For seven years, one ("perpendicular pronouns Bhaarat chodo", see previous post) looked at the weather at a tactical level. In Amherst and in Boston, this meant paying attention to daily weather reports for about 6 months of the year, and then deciding what to wear, what to do, and where and how to go. Careful attention to details such as predicted daily (non substance induced) highs and lows, wind chill and such. The more prolonged and always-looming-in-the-background wait for the spring thaw, and to some extent even the first snows around Thanksgiving were certainly there, but the waiting didn't seem to matter in a larger sense.

On the other hand, here in the heart of the dustbowl that is the Deccan plateau, the weather has a completely different meaning. Who cares whether the temperature is going to hit 43 degrees centigrade, or 45? Us well heeled types have airconditioning at work, anyway. What really matters, is the rains. When they'll come, whether they'll come, will it rain smaller vertebrata (cats, dogs, ferrets, cows (small)) or are we going to see something quite at the other end of the spectrum (saurians (extinct), cetaceans, Moby Dick)?

Around the middle of May, the real protracted waiting begins. Read Singh's book, he does a really good job of describing the atmosphere. The parched earth, the dusty streets, listless living things, the pathetic whirring of ceiling fans and their futile attempts to stir the soupy air into a breeze of some kind.
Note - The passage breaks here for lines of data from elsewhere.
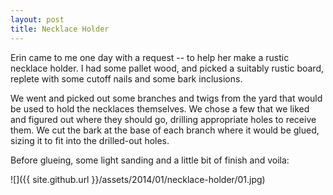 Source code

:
 ```yaml
---
layout: post
title: Necklace Holder
---
```

Erin came to me one day with a request -- to help her make a rustic necklace
holder. I had some pallet wood, and picked a suitably rustic board, replete with
some cutoff nails and some bark inclusions.

We went and picked out some branches and twigs from the yard that would be used
to hold the necklaces themselves. We chose a few that we liked and figured out
where they should go, drilling appropriate holes to receive them. We cut the
bark at the base of each branch where it would be glued, sizing it to fit into
the drilled-out holes.

Before glueing, some light sanding and a little bit of finish and voila:

![]({{ site.github.url }}/assets/2014/01/necklace-holder/01.jpg)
And the waiting... We scan newspapers in the hope that our untrained eyes will be able to glean something from the satellite images that the much maligned meteorology folk haven't been able to see.
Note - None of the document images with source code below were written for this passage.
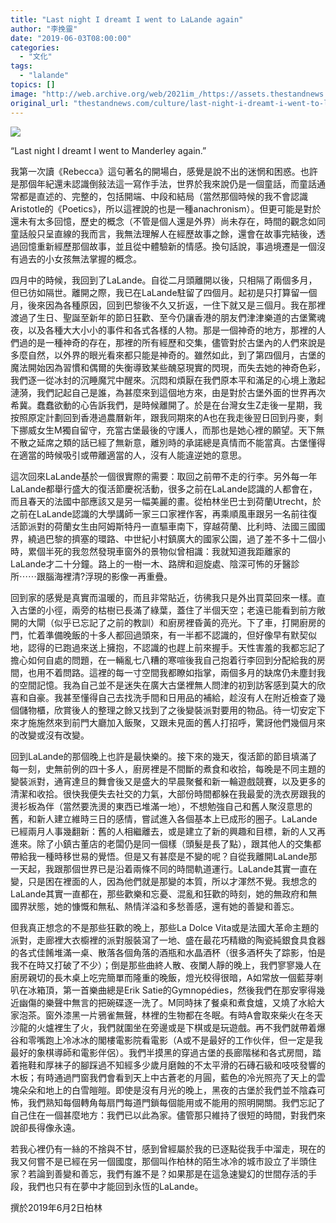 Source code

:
 ```yaml
---
title: "Last night I dreamt I went to LaLande again"
author: "李挽靈"
date: "2019-06-03T08:00:00"
categories:
  - "文化"
tags:
  - "lalande"
topics: []
image: "http://web.archive.org/web/2021im_/https://assets.thestandnews.com/media/photos/img_20190602_200420_273_fbt50_jK4MRWw.jpg"
original_url: "thestandnews.com/culture/last-night-i-dreamt-i-went-to-lalande-again"
---
```

![](http://web.archive.org/web/2021im_/https://assets.thestandnews.com/media/photos/img_20190602_200420_273_fbt50_jK4MRWw.jpg)

“Last night I dreamt I went to Manderley again.”

我第一次讀《Rebecca》這句著名的開場白，感覺是說不出的迷惘和困惑。也許是那個年紀還未認識倒敍法這一寫作手法，世界於我來說仍是一個童話，而童話通常都是直述的、完整的，包括開端、中段和結局（當然那個時候的我不會認識Aristotle的《Poetics》，所以這裡說的也是一種anachronism）。但更可能是對於還未有太多回憶，歷史的概念（不管是個人還是外界）尚未存在，時間的觀念如同童話般只呈直線的我而言，我無法理解人在經歷故事之餘，還會在故事完結後，透過回憶重新經歷那個故事，並且從中體驗新的情感。換句話說，事過境遷是一個沒有過去的小女孩無法掌握的概念。

四月中的時候，我回到了LaLande。自從二月頭離開以後，只相隔了兩個多月，但已彷如隔世。離開之際，我已在LaLande駐留了四個月。起初是只打算留一個月，後來因為各種原因，回到巴黎後不久又折返，一住下就又是三個月。我在那裡渡過了生日、聖誕至新年的節日狂歡、至今仍讓香港的朋友們津津樂道的古堡驚魂夜，以及各種大大小小的事件和各式各樣的人物。那是一個神奇的地方，那裡的人們過的是一種神奇的存在，那裡的所有經歷和交集，儘管對於古堡內的人們來說是多麼自然，以外界的眼光看來都只能是神奇的。雖然如此，到了第四個月，古堡的魔法開始因為習慣和偶爾的失衡導致某些醜惡現實的閃現，而失去她的神奇色彩，我們逐一從冰封的沉睡魔咒中醒來。沉悶和煩厭在我們原本平和滿足的心境上激起漣漪，我們記起自己是誰，為甚麼來到這個地方來，由是對於古堡外面的世界再次希冀。蠢蠢欲動的心告訴我們，是時候離開了。於是在台灣女生Z走後一星期，我按照原定計劃回到香港過農曆新年，跟我同期來的A也在我走後翌日回到丹麥，剩下挪威女生M獨自留守，充當古堡最後的守護人，而那也是她心裡的願望。天下無不散之延席之類的話已經了無新意，離別時的承諾總是真情而不能當真。古堡懂得在適當的時候吸引或帶離適當的人，沒有人能違逆她的意思。

這次回來LaLande基於一個很實際的需要：取回之前帶不走的行李。另外每一年LaLande都舉行盛大的復活節慶祝活動，很多之前在LaLande認識的人都會在，而且春天的法國中部應該又是另一幅美麗的畫。從柏林坐巴士到荷蘭Utrecht，於之前在LaLande認識的大學講師一家三口家裡作客，再乘順風車跟另一名前往復活節派對的荷蘭女生由阿姆斯特丹一直驅車南下，穿越荷蘭、比利時、法國三國國界，繞過巴黎的擠塞的環路、中世紀小村鎮廣大的國家公園，過了差不多十二個小時，累個半死的我忽然發現車窗外的景物似曾相識：我就知道我距離家的LaLande才二十分鐘。路上的一樹一木、路牌和迴旋處、陰深可怖的牙醫診所⋯⋯跟腦海裡清?浮現的影像一再重疊。

回到家的感覺是真實而温暖的，而且非常貼近，彷彿我只是外出買菜回來一樣。直入古堡的小徑，兩旁的枯樹已長滿了綠葉，蓋住了半個天空；老遠已能看到前方敞開的大閘（似乎已忘記了之前的教訓）和廚房裡昏黃的亮光。下了車，打開廚房的門，忙着準備晚飯的十多人都回過頭來，有一半都不認識的，但好像早有默契似地，認得的已跑過來送上擁抱，不認識的也趕上前來握手。天性害羞的我都忘記了擔心如何自處的問題，在一輛亂七八糟的寒喧後我自己抱着行李回到分配給我的房間，也用不着問路。這裡的每一寸空間我都瞭如指掌，兩個多月的缺席仍未塵封我的空間記憶。我為自己並不是迷失在廣大古堡裡無人問津的初到訪客感到莫大的欣喜和自豪。我甚至懂得自己去找洗手間和日用品的補給，趁沒有人在附近檢查了幾個儲物櫃，欣賞後人的整理之餘又找到了之後變裝派對要用的物品。待一切安定下來才施施然來到前門大廳加入飯聚，又跟未見面的舊人打招呼，驚訝他們幾個月來的改變或沒有改變。

回到LaLande的那個晚上也許是最快樂的。接下來的幾天，復活節的節目填滿了每一刻，史無前例的四十多人，廚房裡是不間斷的煮食和收拾，每晚是不同主題的變裝派對，通宵達旦的舞會後又是盛大的早晨聚餐和新一輪遊戲競賽，以及更多的清潔和收拾。很快我便失去社交的力氣，大部份時間都躲在我最愛的洗衣房跟我的燙衫板為伴（當然要洗燙的東西已堆滿一地），不想勉強自己和舊人聚沒意思的舊，和新人建立維時三日的感情，嘗試進入各個基本上已成形的圈子。LaLande已經兩月人事幾翻新：舊的人相繼離去，或是建立了新的興趣和目標，新的人又再進來。除了小鎮古董店的老闆仍是同一個樣（頭髮是長了點），跟其他人的交集都帶給我一種時移世易的覺悟。但是又有甚麼是不變的呢？自從我離開LaLande那一天起，我跟那個世界已是沿着兩條不同的時間軌道運行。LaLande其實一直在變，只是困在裡面的人，因為他們就是那變的本質，所以才渾然不覺。我想念的LaLande其實一直都在，那些歡樂和忘憂、混亂和狂歡的時刻，她的無政府和無國界狀態，她的慷慨和無私、熱情洋溢和多愁善感，還有她的善變和善忘。

但我真正想念的不是那些狂歡的晚上，那些La Dolce Vita或是法國大革命主題的派對，走廊裡大衣櫥裡的派對服裝瀉了一地、盛在最花巧精緻的陶瓷純銀食具食器的各式佳餚堆滿一桌、散落各個角落的酒瓶和水晶酒杯（很多酒杯失了踪影，怕是我不在時又打破了不少）；倒是那些曲終人散、夜闌人靜的晚上，我們寥寥幾人在廚房親切的長木桌上吃完簡單而隆重的晚飯，燈光校得很暗，A如常放一個藍芽喇叭在冰箱頂，第一首樂曲總是Erik Satie的Gymnopédies，然後我們在那安寧得幾近幽傷的樂聲中無言的把碗碟逐一洗了。M同時抹了餐桌和煮食爐，又燒了水給大家泡茶。窗外漆黑一片鴉雀無聲，林裡的生物都在冬眠。有時A會取來柴火在冬天沙龍的火爐裡生了火，我們就圍坐在旁邊或是下棋或是玩遊戲。再不我們就帶着爆谷和零嘴跑上冷冰冰的閣樓電影院看電影（A或不是最好的工作伙伴，但一定是我最好的象棋導師和電影伴侶）。我們半摸黑的穿過古堡的長廊階梯和各式房間，踏着拖鞋和厚袜子的腳踩過不知經多少歲月磨蝕的不太平滑的石磚石級和吱吱發響的木板；有時通過門窗我們會看到天上中古蒼老的月圓，藍色的冷光照亮了天上的雲塊朵朵和地上的白雪皚皚。即使是沒有月光的晚上，黑夜的古堡於我們並不陰森可怖，我們熟知每個轉角每扇門每道門鎖每個能用或不能用的照明開關。我們忘記了自己住在一個甚麼地方：我們已以此為家。儘管那只維持了很短的時間，對我們來說卻長得像永遠。

若我心裡仍有一絲的不捨與不甘，感到曾經屬於我的已逐點從我手中溜走，現在的我又何嘗不是已經在另一個國度，那個叫作柏林的陌生冰冷的城市設立了半頭住家？若論到善變和善忘，我們有誰不是？如果那是在這急速變幻的世間存活的手段，我們也只有在夢中才能回到永恆的LaLande。

撰於2019年6月2日柏林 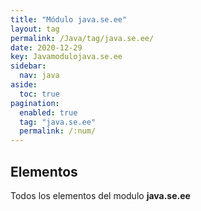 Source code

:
 ```yaml
---
title: "Módulo java.se.ee"
layout: tag
permalink: /Java/tag/java.se.ee/
date: 2020-12-29
key: Javamodulojava.se.ee
sidebar: 
  nav: java
aside: 
  toc: true
pagination: 
  enabled: true
  tag: "java.se.ee"
  permalink: /:num/
---
```


<h2>Elementos</h2>
Todos los elementos del modulo <strong>java.se.ee</strong>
The monsoon, Bhaarat's Varsha is [begin-aside:
  • dark clouds,
  • preliminary dust storms,
  • wet earth, the smell of wet earth rising like steam from an idli,
  • the hawk cuckoo (in Hindi sings pee kahaan ("Where is my Beloved?"), in Marathi sings paos aalaa ("The rains are coming!"), in English, somewhat morbidly, "Brain fever! Brain fever!"), peacocks strut,
  • Raagamala paintings of the rain raagas,
  • sari clad Bollywood starlets prancing in the gardens,
  • a large and interesting selection of creepy crawlies materializes out of thin air, possessed by the most desperate Samwise Gamgeeish desire to give your dinner company, as it wends its way on a perilous journey down your oesophagus,
  • and much much more
end-aside], most importantly, vital to the economy. A good monsoon means hope, optimism, food, in general a fursat ke raat din type of existence. A bad monsoon will mean slight discomfort and marginally increased expenses to the corpulent ones, but disaster in the countryside. With any luck, a bunch of yokels we will never have to deal with directly will end up having to sell/mortgage their land so that they can eat, and will eventually become cheap labour at urban construction sites and the housing and household help market will be sexy next year, so one will recover this year's losses. Ha ha ha.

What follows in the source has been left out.